**Exercise requirements**
State how many lines of the entries hold the string "values", and output nothing but that count.

(Collection entries)
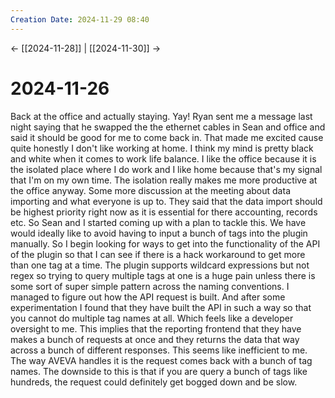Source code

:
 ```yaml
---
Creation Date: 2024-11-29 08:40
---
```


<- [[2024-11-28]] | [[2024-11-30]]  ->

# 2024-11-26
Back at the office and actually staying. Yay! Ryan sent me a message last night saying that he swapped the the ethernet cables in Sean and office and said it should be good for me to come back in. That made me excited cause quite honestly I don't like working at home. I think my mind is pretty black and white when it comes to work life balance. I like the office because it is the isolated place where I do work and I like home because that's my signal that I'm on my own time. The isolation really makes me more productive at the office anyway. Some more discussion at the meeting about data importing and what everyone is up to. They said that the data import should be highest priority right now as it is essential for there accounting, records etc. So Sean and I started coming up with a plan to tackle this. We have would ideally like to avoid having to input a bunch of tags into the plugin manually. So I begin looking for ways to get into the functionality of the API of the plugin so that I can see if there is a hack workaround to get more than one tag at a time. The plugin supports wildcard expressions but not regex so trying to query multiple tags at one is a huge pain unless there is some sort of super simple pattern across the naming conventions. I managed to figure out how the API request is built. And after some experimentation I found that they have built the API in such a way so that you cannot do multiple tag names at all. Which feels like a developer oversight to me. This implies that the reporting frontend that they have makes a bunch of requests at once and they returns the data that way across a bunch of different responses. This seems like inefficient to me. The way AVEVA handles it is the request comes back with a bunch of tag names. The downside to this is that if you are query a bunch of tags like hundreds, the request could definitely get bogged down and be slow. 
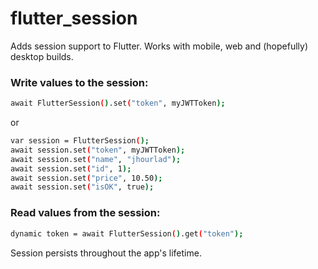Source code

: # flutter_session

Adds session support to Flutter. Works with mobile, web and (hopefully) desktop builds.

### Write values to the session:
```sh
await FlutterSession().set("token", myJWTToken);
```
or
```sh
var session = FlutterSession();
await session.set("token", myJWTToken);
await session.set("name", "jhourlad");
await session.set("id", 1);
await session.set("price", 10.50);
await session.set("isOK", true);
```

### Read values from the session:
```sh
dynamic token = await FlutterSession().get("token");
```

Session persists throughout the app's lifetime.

==

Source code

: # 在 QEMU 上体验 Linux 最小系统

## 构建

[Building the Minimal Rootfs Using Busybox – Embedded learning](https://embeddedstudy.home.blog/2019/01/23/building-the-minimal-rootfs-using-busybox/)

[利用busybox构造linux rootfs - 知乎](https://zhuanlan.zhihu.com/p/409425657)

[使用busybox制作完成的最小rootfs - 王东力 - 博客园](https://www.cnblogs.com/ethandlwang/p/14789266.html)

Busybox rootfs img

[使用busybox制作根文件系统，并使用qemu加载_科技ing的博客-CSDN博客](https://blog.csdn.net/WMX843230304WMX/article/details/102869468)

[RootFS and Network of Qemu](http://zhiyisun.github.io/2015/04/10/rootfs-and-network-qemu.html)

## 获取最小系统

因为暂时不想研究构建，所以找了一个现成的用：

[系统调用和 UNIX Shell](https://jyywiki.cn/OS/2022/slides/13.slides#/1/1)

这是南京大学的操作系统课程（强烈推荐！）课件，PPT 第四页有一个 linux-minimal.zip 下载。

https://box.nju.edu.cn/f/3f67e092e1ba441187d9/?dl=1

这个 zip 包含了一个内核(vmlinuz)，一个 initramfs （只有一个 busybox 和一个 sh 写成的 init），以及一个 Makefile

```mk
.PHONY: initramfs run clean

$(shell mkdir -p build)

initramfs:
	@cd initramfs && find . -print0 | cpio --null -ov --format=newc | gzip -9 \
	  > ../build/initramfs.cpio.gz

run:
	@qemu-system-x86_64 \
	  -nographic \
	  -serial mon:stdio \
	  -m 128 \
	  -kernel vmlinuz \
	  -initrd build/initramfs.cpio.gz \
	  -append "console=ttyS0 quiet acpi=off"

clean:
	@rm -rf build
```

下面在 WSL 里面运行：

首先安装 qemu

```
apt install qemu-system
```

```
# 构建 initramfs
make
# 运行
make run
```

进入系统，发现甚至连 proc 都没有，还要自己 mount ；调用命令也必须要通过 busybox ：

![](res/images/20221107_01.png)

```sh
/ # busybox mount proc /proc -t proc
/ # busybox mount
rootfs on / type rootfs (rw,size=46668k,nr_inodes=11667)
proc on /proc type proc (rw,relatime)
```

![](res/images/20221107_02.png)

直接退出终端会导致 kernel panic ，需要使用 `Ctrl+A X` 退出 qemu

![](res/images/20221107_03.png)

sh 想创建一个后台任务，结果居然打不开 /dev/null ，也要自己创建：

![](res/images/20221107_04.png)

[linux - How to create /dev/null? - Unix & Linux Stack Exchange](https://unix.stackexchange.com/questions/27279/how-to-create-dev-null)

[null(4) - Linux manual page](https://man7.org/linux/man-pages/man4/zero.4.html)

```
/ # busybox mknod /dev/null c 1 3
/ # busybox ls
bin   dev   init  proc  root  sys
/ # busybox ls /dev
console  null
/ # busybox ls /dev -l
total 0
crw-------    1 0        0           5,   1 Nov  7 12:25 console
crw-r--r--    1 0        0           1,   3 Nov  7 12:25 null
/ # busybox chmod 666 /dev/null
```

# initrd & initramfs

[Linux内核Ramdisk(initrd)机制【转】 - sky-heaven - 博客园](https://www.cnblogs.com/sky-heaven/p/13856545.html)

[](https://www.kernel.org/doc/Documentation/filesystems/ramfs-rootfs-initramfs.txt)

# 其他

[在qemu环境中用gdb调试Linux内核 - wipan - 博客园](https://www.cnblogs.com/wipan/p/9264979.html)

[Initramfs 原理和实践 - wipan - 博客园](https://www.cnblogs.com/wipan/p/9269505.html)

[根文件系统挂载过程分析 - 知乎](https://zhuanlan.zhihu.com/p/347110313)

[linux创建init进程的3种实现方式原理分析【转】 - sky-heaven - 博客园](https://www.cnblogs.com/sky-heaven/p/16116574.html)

--

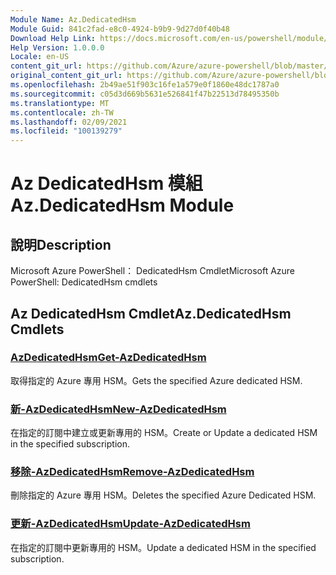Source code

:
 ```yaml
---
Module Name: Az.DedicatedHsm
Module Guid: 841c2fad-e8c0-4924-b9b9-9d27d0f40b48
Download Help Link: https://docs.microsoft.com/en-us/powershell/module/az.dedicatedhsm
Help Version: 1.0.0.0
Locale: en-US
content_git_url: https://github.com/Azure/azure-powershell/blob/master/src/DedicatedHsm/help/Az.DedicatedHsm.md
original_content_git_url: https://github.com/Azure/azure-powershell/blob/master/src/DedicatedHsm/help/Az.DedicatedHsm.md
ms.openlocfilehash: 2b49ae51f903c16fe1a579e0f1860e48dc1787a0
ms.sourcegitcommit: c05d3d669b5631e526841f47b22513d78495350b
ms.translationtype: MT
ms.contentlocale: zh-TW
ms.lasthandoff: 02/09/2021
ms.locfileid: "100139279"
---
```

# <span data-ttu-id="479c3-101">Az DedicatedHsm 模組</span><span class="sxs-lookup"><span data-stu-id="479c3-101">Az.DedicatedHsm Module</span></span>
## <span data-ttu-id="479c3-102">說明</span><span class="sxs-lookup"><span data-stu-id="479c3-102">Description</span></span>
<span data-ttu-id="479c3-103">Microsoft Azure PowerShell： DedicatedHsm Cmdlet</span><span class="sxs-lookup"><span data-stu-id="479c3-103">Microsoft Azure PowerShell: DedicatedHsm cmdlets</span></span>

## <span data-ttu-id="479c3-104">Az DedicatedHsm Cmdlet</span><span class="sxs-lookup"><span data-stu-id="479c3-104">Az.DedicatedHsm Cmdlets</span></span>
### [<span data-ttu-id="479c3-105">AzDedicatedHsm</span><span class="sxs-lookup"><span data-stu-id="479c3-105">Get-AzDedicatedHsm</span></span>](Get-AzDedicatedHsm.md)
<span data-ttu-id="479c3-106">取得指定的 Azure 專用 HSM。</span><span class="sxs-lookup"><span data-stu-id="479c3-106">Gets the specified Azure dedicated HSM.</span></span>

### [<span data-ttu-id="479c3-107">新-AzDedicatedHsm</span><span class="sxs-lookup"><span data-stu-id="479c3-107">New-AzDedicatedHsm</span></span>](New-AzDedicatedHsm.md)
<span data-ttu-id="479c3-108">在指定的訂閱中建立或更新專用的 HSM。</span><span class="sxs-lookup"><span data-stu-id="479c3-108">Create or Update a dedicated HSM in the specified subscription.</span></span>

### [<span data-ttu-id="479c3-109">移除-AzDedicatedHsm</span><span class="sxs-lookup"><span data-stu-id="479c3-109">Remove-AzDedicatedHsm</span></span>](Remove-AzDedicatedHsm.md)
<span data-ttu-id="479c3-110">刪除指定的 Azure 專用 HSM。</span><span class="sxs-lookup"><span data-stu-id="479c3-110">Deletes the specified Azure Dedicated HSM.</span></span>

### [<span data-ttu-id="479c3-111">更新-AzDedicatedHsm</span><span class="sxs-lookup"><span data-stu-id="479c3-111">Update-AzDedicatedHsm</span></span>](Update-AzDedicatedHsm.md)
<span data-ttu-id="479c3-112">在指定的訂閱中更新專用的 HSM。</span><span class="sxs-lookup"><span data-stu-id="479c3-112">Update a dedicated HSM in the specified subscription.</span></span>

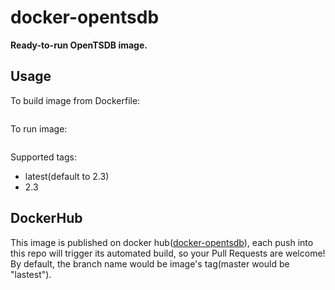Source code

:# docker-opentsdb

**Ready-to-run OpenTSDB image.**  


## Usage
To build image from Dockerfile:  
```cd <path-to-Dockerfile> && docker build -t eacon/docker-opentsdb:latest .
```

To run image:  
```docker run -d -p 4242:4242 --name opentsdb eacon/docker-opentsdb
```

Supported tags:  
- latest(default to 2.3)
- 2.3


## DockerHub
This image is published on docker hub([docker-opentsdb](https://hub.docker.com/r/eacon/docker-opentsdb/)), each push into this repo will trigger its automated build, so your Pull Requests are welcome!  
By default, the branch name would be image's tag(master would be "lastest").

**Completed exercise**
2